WORK TO COMPLETE: From the entries below, pull out each line where "Handle" appears.

AVAILABLE RECORDS:
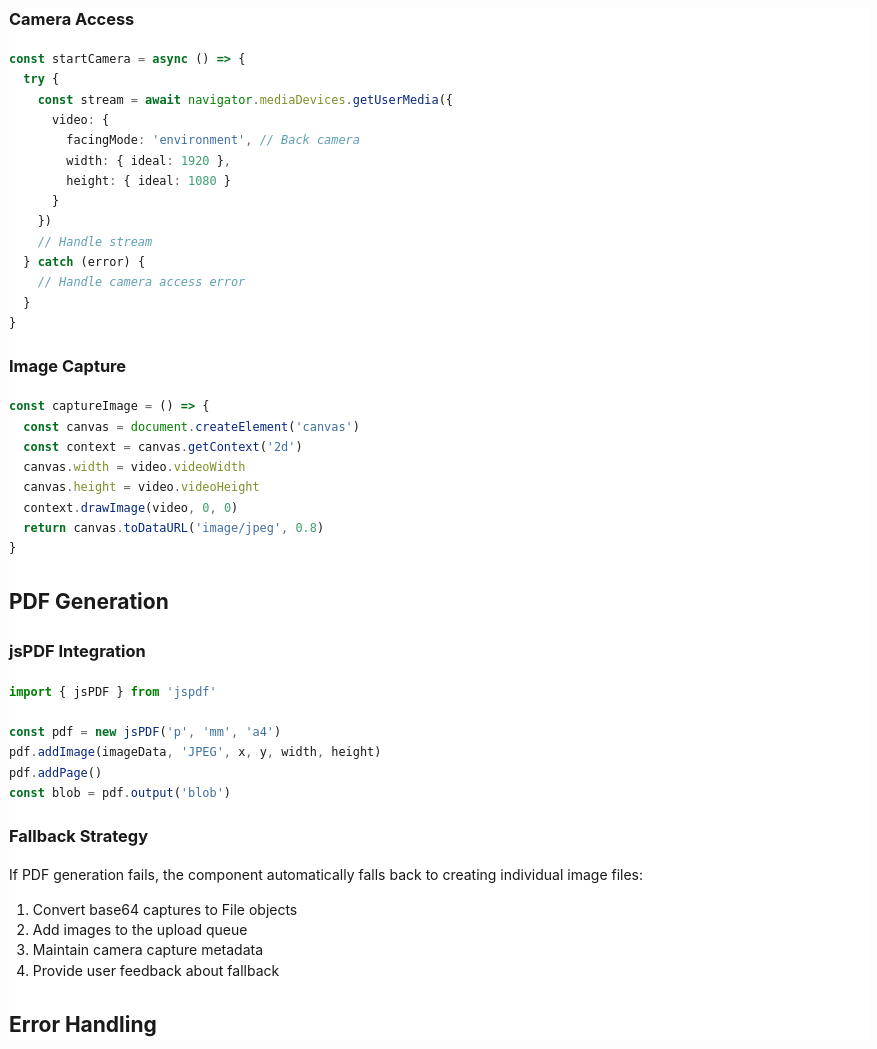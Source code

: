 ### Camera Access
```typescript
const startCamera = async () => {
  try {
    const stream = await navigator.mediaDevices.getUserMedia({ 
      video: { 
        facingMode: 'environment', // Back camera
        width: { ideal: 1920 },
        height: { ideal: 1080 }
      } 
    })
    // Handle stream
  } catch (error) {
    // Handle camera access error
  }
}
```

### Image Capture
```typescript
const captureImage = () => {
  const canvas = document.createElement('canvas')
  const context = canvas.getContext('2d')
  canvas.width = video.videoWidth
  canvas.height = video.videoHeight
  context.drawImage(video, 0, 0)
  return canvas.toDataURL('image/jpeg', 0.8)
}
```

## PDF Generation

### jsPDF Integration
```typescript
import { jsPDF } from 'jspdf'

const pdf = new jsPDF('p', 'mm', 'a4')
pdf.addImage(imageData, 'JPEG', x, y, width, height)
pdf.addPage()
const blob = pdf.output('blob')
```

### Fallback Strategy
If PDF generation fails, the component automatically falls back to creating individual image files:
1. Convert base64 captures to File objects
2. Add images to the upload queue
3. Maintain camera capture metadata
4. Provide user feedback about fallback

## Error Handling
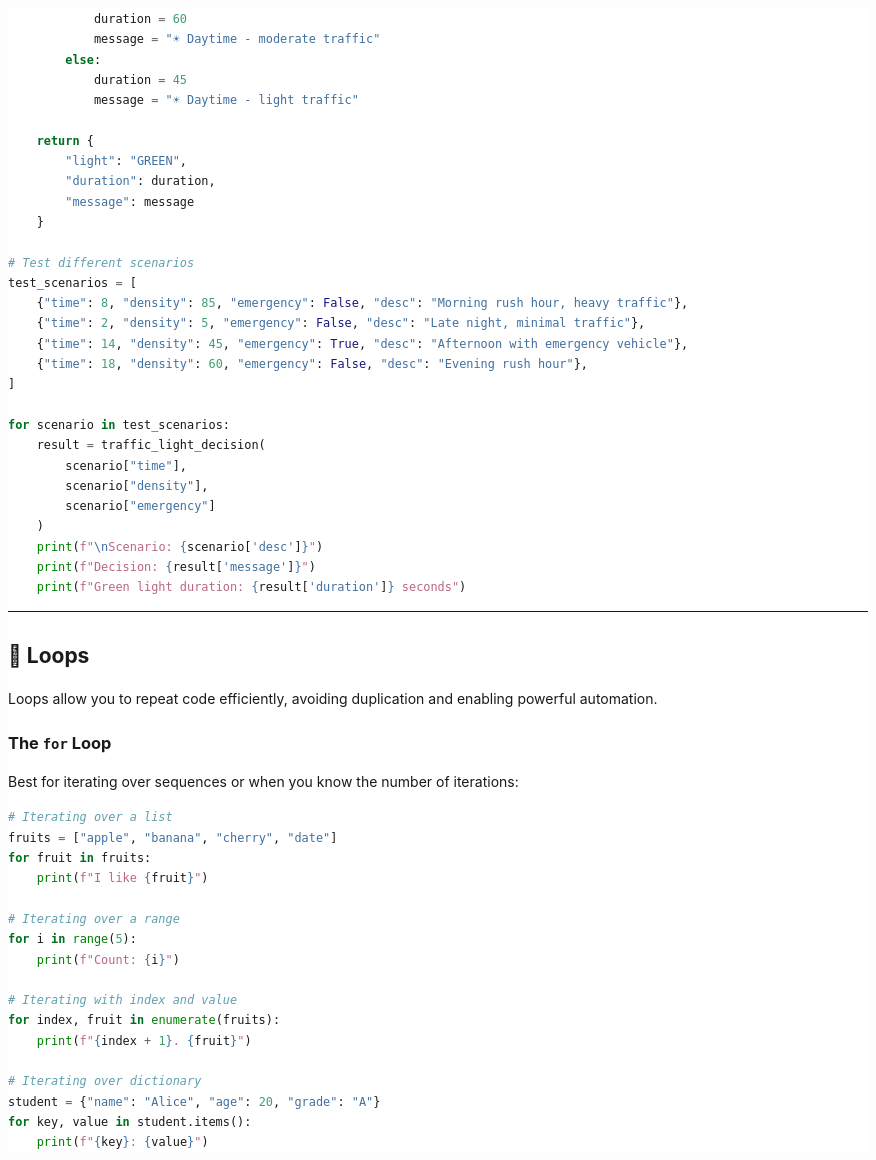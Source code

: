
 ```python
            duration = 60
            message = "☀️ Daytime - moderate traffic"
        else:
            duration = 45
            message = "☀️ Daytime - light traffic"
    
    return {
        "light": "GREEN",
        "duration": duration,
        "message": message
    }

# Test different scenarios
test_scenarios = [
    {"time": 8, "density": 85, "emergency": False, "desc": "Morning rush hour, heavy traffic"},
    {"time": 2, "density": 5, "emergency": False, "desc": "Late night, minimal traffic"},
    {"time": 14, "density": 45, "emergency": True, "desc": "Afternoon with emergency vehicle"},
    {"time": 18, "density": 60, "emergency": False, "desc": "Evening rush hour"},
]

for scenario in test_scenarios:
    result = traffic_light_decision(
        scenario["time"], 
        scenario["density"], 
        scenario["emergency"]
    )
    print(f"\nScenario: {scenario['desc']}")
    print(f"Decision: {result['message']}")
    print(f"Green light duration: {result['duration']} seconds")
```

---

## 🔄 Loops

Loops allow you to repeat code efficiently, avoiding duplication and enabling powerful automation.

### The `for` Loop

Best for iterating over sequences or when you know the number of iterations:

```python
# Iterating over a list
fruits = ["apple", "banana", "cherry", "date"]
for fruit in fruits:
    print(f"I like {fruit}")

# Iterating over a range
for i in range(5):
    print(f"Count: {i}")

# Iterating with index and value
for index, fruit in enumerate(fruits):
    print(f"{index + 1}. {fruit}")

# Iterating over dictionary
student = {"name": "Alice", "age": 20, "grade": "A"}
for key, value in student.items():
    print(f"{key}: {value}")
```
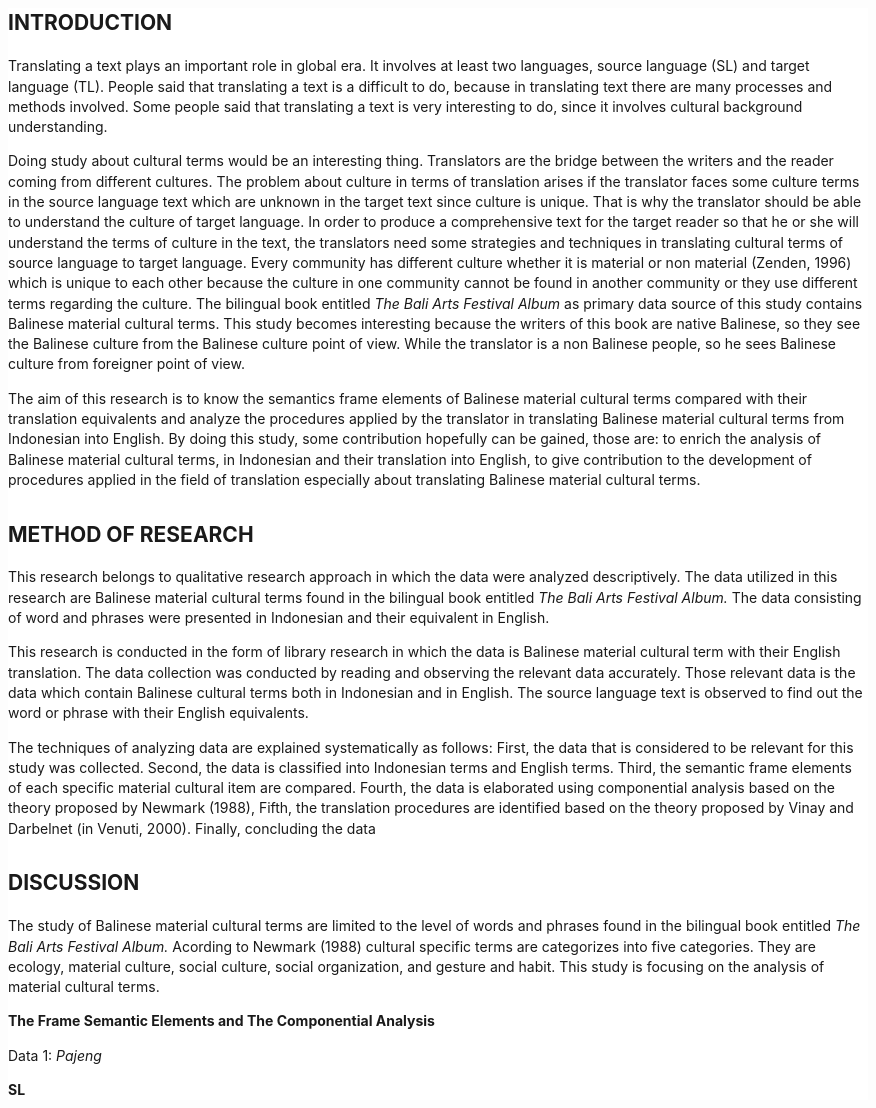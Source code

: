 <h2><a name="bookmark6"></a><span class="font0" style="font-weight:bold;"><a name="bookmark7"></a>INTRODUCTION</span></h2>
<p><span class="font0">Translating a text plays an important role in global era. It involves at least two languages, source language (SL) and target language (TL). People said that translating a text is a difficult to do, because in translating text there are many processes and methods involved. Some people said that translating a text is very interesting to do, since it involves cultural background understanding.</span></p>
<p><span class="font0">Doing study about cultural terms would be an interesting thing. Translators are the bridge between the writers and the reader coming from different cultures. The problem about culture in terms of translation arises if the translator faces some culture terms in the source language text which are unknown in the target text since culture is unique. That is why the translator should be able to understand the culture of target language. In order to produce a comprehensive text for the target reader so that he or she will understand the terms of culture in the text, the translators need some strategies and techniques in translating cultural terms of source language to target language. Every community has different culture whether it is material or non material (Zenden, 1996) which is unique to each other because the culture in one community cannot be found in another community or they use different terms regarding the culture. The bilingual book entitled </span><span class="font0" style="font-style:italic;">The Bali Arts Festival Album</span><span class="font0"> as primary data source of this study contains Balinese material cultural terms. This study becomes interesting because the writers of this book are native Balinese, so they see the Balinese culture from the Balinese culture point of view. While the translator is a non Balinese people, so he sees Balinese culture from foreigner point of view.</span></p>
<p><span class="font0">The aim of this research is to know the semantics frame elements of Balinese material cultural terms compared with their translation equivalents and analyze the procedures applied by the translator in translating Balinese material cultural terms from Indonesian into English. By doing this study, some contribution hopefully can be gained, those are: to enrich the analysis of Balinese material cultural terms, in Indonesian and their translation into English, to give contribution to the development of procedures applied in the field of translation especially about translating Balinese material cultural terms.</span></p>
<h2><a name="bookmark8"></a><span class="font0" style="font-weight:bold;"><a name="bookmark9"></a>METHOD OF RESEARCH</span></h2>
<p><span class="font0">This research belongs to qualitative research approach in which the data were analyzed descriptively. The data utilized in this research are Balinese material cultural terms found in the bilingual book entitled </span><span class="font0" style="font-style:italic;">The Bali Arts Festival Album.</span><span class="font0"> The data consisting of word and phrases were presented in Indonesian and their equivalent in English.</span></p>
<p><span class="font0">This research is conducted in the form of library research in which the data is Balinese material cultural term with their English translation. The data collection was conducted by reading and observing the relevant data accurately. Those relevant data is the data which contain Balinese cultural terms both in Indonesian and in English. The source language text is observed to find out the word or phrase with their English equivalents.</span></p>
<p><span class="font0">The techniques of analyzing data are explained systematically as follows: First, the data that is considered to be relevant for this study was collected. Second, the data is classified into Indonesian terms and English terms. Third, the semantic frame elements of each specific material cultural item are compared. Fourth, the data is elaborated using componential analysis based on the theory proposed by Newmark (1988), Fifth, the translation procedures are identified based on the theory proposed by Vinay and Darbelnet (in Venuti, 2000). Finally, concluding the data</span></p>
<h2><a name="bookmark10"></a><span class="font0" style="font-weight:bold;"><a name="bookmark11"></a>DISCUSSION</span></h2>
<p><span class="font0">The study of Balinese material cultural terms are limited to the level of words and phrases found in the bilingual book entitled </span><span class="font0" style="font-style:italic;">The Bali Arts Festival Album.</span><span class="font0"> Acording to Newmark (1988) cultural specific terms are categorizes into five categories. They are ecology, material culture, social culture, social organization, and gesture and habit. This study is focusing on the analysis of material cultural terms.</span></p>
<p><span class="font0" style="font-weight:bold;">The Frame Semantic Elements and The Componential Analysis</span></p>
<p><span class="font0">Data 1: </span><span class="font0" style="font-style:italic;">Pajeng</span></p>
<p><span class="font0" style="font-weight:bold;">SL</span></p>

EXPECTED ANSWER:
    // Handle stream
    // Handle camera access error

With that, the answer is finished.